▸ **Instructions to follow**: Your task is to copy the records that follow exactly, minus any images.

[Dataset entries]
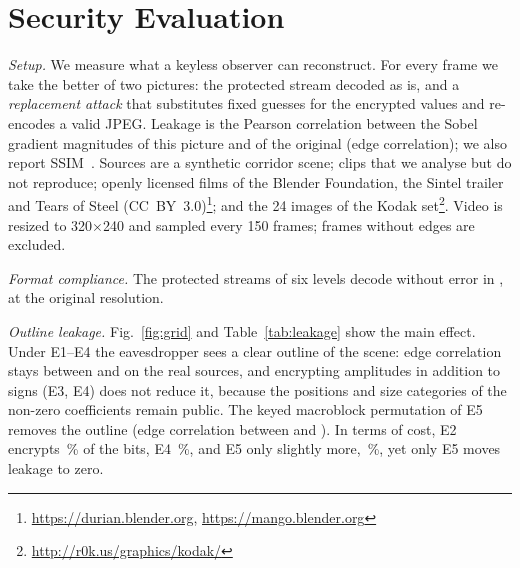 \documentclass{ieeeaccess}
\newif\ifextended
\begin{document}
\section{Security Evaluation}\label{sec:security}
\textit{Setup.} We measure what a keyless observer can reconstruct. For every frame we take the better of two pictures: the protected stream decoded as is, and a \emph{replacement attack} that substitutes fixed guesses for the encrypted values\ifextended{} (absolute values for encrypted signs, the smallest value of the size category for encrypted amplitudes, zero DC differences)\fi{} and re-encodes a valid JPEG. Leakage is the Pearson correlation between the Sobel gradient magnitudes of this picture and of the original (edge correlation); we also report SSIM~\cite{ssim}. Sources are a synthetic corridor scene; \NumClips{} clips that we analyse but do not reproduce\ifextended{} (two film trailers, two talking-head videos and a handheld phone video, identified by hash)\fi; \NumOpenClips{} openly licensed films of the Blender Foundation, the Sintel trailer and Tears of Steel (CC~BY~3.0)\footnote{\url{https://durian.blender.org}, \url{https://mango.blender.org}}; and the 24 images of the Kodak set\footnote{\url{http://r0k.us/graphics/kodak/}}. Video is resized to 320$\times$240 and sampled every 150 frames; frames without edges are excluded.

\textit{Format compliance.} The protected streams of \AllDecode{} six levels decode without error in \Decoders{}, at the original resolution.


\textit{Outline leakage.} Fig.~\ref{fig:grid} and Table~\ref{tab:leakage} show the main effect. Under E1--E4 the eavesdropper sees a clear outline of the scene: edge correlation stays between \LeakEOneFourMin{} and \LeakEOneFourMax{} on the real sources, and encrypting amplitudes in addition to signs (E3, E4) does not reduce it, because the positions and size categories of the non-zero coefficients remain public. The keyed macroblock permutation of E5 removes the outline (edge correlation between \LeakEFiveMin{} and \LeakEFiveMax{}). In terms of cost, E2 encrypts \CostEtwo\,\% of the bits, E4 \CostEfour\,\%, and E5 only slightly more, \CostEfive\,\%, yet only E5 moves leakage to zero.
\end{document}
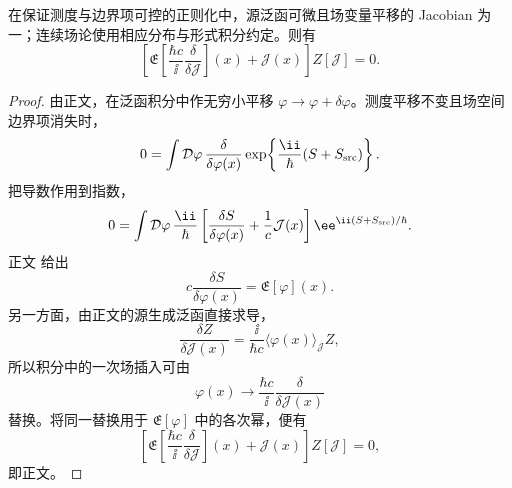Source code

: \begin{proposition}[泛函分部积分的主恒等式]
在保证测度与边界项可控的正则化中，源泛函可微且场变量平移的 Jacobian 为一；连续场论使用相应分布与形式积分约定。则有
\begin{equation}
 {
 \left[
 \mathfrak E\!\left[
 \frac{\hbar c}{\ii}\frac{\delta}{\delta\mathcal J}
 \right](x)
 +\mathcal J(x)
 \right]Z[\mathcal J]=0.}
\label{eq:SD-master-SI-r12}
\end{equation}
\end{proposition}
\begin{proof}
由正文，在泛函积分中作无穷小平移 $\varphi\to\varphi+\delta\varphi$。测度平移不变且场空间边界项消失时，
\begin{equation*}
 0=
 \int\mathcal D\varphi\,
 \frac{\delta}{\delta\varphi(x)}
 \exp\!\left\{
 \frac{\ii}{\hbar}(S+S_{\rm src})
 \right\}.
\end{equation*}
把导数作用到指数，
\begin{equation*}
 0=
 \int\mathcal D\varphi\,
 \frac{\ii}{\hbar}
 \left[
 \frac{\delta S}{\delta\varphi(x)}
 +\frac1c\mathcal J(x)
 \right]
 \ee^{\ii(S+S_{\rm src})/\hbar}.
\end{equation*}
正文 给出
\begin{equation*}
 c\frac{\delta S}{\delta\varphi(x)}
 =\mathfrak E[\varphi](x).
\end{equation*}
另一方面，由正文的源生成泛函直接求导，
\begin{equation*}
 \frac{\delta Z}{\delta\mathcal J(x)}
 =\frac{\ii}{\hbar c}
 \langle\varphi(x)\rangle_{\mathcal J}Z,
\end{equation*}
所以积分中的一次场插入可由
\begin{equation*}
 \varphi(x)\longrightarrow
 \frac{\hbar c}{\ii}\frac{\delta}{\delta\mathcal J(x)}
\end{equation*}
替换。将同一替换用于 $\mathfrak E[\varphi]$ 中的各次幂，便有
\begin{equation*}
 \left[
 \mathfrak E\!\left[
 \frac{\hbar c}{\ii}\frac{\delta}{\delta\mathcal J}
 \right](x)
 +\mathcal J(x)
 \right]Z[\mathcal J]=0,
\end{equation*}
即正文。
\end{proof}

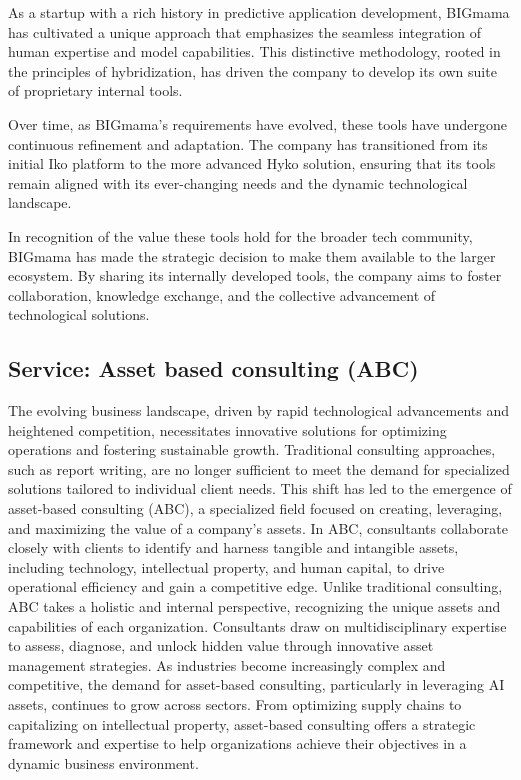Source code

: As a startup with a rich history in predictive application development, BIGmama has cultivated a unique approach that emphasizes the seamless integration of human expertise and model capabilities. This distinctive methodology, rooted in the principles of hybridization, has driven the company to develop its own suite of proprietary internal tools.

Over time, as BIGmama's requirements have evolved, these tools have undergone continuous refinement and adaptation. The company has transitioned from its initial Iko platform to the more advanced Hyko solution, ensuring that its tools remain aligned with its ever-changing needs and the dynamic technological landscape.

In recognition of the value these tools hold for the broader tech community, BIGmama has made the strategic decision to make them available to the larger ecosystem. By sharing its internally developed tools, the company aims to foster collaboration, knowledge exchange, and the collective advancement of technological solutions.


\subsection{Service: Asset based consulting (ABC)}

The evolving business landscape, driven by rapid technological advancements and heightened competition, necessitates innovative solutions for optimizing operations and fostering sustainable growth. Traditional consulting approaches, such as report writing, are no longer sufficient to meet the demand for specialized solutions tailored to individual client needs. This shift has led to the emergence of asset-based consulting (ABC), a specialized field focused on creating, leveraging, and maximizing the value of a company's assets. In ABC, consultants collaborate closely with clients to identify and harness tangible and intangible assets, including technology, intellectual property, and human capital, to drive operational efficiency and gain a competitive edge. Unlike traditional consulting, ABC takes a holistic and internal perspective, recognizing the unique assets and capabilities of each organization. Consultants draw on multidisciplinary expertise to assess, diagnose, and unlock hidden value through innovative asset management strategies. As industries become increasingly complex and competitive, the demand for asset-based consulting, particularly in leveraging AI assets, continues to grow across sectors. From optimizing supply chains to capitalizing on intellectual property, asset-based consulting offers a strategic framework and expertise to help organizations achieve their objectives in a dynamic business environment.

▸ **Your solution**:
 \documentclass{ieeeaccess}
\newif\ifextended
\begin{document}
\section{Security Evaluation}\label{sec:security}
\textit{Setup.} We measure what a keyless observer can reconstruct. For every frame we take the better of two pictures: the protected stream decoded as is, and a \emph{replacement attack} that substitutes fixed guesses for the encrypted values\ifextended{} (absolute values for encrypted signs, the smallest value of the size category for encrypted amplitudes, zero DC differences)\fi{} and re-encodes a valid JPEG. Leakage is the Pearson correlation between the Sobel gradient magnitudes of this picture and of the original (edge correlation); we also report SSIM~\cite{ssim}. Sources are a synthetic corridor scene; \NumClips{} clips that we analyse but do not reproduce\ifextended{} (two film trailers, two talking-head videos and a handheld phone video, identified by hash)\fi; \NumOpenClips{} openly licensed films of the Blender Foundation, the Sintel trailer and Tears of Steel (CC~BY~3.0)\footnote{\url{https://durian.blender.org}, \url{https://mango.blender.org}}; and the 24 images of the Kodak set\footnote{\url{http://r0k.us/graphics/kodak/}}. Video is resized to 320$\times$240 and sampled every 150 frames; frames without edges are excluded.

\textit{Format compliance.} The protected streams of \AllDecode{} six levels decode without error in \Decoders{}, at the original resolution.


\textit{Outline leakage.} Fig.~\ref{fig:grid} and Table~\ref{tab:leakage} show the main effect. Under E1--E4 the eavesdropper sees a clear outline of the scene: edge correlation stays between \LeakEOneFourMin{} and \LeakEOneFourMax{} on the real sources, and encrypting amplitudes in addition to signs (E3, E4) does not reduce it, because the positions and size categories of the non-zero coefficients remain public. The keyed macroblock permutation of E5 removes the outline (edge correlation between \LeakEFiveMin{} and \LeakEFiveMax{}). In terms of cost, E2 encrypts \CostEtwo\,\% of the bits, E4 \CostEfour\,\%, and E5 only slightly more, \CostEfive\,\%, yet only E5 moves leakage to zero.
\end{document}
Source code

: \begin{proposition}[泛函分部积分的主恒等式]
在保证测度与边界项可控的正则化中，源泛函可微且场变量平移的 Jacobian 为一；连续场论使用相应分布与形式积分约定。则有
\begin{equation}
 {
 \left[
 \mathfrak E\!\left[
 \frac{\hbar c}{\ii}\frac{\delta}{\delta\mathcal J}
 \right](x)
 +\mathcal J(x)
 \right]Z[\mathcal J]=0.}
\label{eq:SD-master-SI-r12}
\end{equation}
\end{proposition}
\begin{proof}
由正文，在泛函积分中作无穷小平移 $\varphi\to\varphi+\delta\varphi$。测度平移不变且场空间边界项消失时，
\begin{equation*}
 0=
 \int\mathcal D\varphi\,
 \frac{\delta}{\delta\varphi(x)}
 \exp\!\left\{
 \frac{\ii}{\hbar}(S+S_{\rm src})
 \right\}.
\end{equation*}
把导数作用到指数，
\begin{equation*}
 0=
 \int\mathcal D\varphi\,
 \frac{\ii}{\hbar}
 \left[
 \frac{\delta S}{\delta\varphi(x)}
 +\frac1c\mathcal J(x)
 \right]
 \ee^{\ii(S+S_{\rm src})/\hbar}.
\end{equation*}
正文 给出
\begin{equation*}
 c\frac{\delta S}{\delta\varphi(x)}
 =\mathfrak E[\varphi](x).
\end{equation*}
另一方面，由正文的源生成泛函直接求导，
\begin{equation*}
 \frac{\delta Z}{\delta\mathcal J(x)}
 =\frac{\ii}{\hbar c}
 \langle\varphi(x)\rangle_{\mathcal J}Z,
\end{equation*}
所以积分中的一次场插入可由
\begin{equation*}
 \varphi(x)\longrightarrow
 \frac{\hbar c}{\ii}\frac{\delta}{\delta\mathcal J(x)}
\end{equation*}
替换。将同一替换用于 $\mathfrak E[\varphi]$ 中的各次幂，便有
\begin{equation*}
 \left[
 \mathfrak E\!\left[
 \frac{\hbar c}{\ii}\frac{\delta}{\delta\mathcal J}
 \right](x)
 +\mathcal J(x)
 \right]Z[\mathcal J]=0,
\end{equation*}
即正文。
\end{proof}

Source code

: As a startup with a rich history in predictive application development, BIGmama has cultivated a unique approach that emphasizes the seamless integration of human expertise and model capabilities. This distinctive methodology, rooted in the principles of hybridization, has driven the company to develop its own suite of proprietary internal tools.

Over time, as BIGmama's requirements have evolved, these tools have undergone continuous refinement and adaptation. The company has transitioned from its initial Iko platform to the more advanced Hyko solution, ensuring that its tools remain aligned with its ever-changing needs and the dynamic technological landscape.

In recognition of the value these tools hold for the broader tech community, BIGmama has made the strategic decision to make them available to the larger ecosystem. By sharing its internally developed tools, the company aims to foster collaboration, knowledge exchange, and the collective advancement of technological solutions.


\subsection{Service: Asset based consulting (ABC)}

The evolving business landscape, driven by rapid technological advancements and heightened competition, necessitates innovative solutions for optimizing operations and fostering sustainable growth. Traditional consulting approaches, such as report writing, are no longer sufficient to meet the demand for specialized solutions tailored to individual client needs. This shift has led to the emergence of asset-based consulting (ABC), a specialized field focused on creating, leveraging, and maximizing the value of a company's assets. In ABC, consultants collaborate closely with clients to identify and harness tangible and intangible assets, including technology, intellectual property, and human capital, to drive operational efficiency and gain a competitive edge. Unlike traditional consulting, ABC takes a holistic and internal perspective, recognizing the unique assets and capabilities of each organization. Consultants draw on multidisciplinary expertise to assess, diagnose, and unlock hidden value through innovative asset management strategies. As industries become increasingly complex and competitive, the demand for asset-based consulting, particularly in leveraging AI assets, continues to grow across sectors. From optimizing supply chains to capitalizing on intellectual property, asset-based consulting offers a strategic framework and expertise to help organizations achieve their objectives in a dynamic business environment.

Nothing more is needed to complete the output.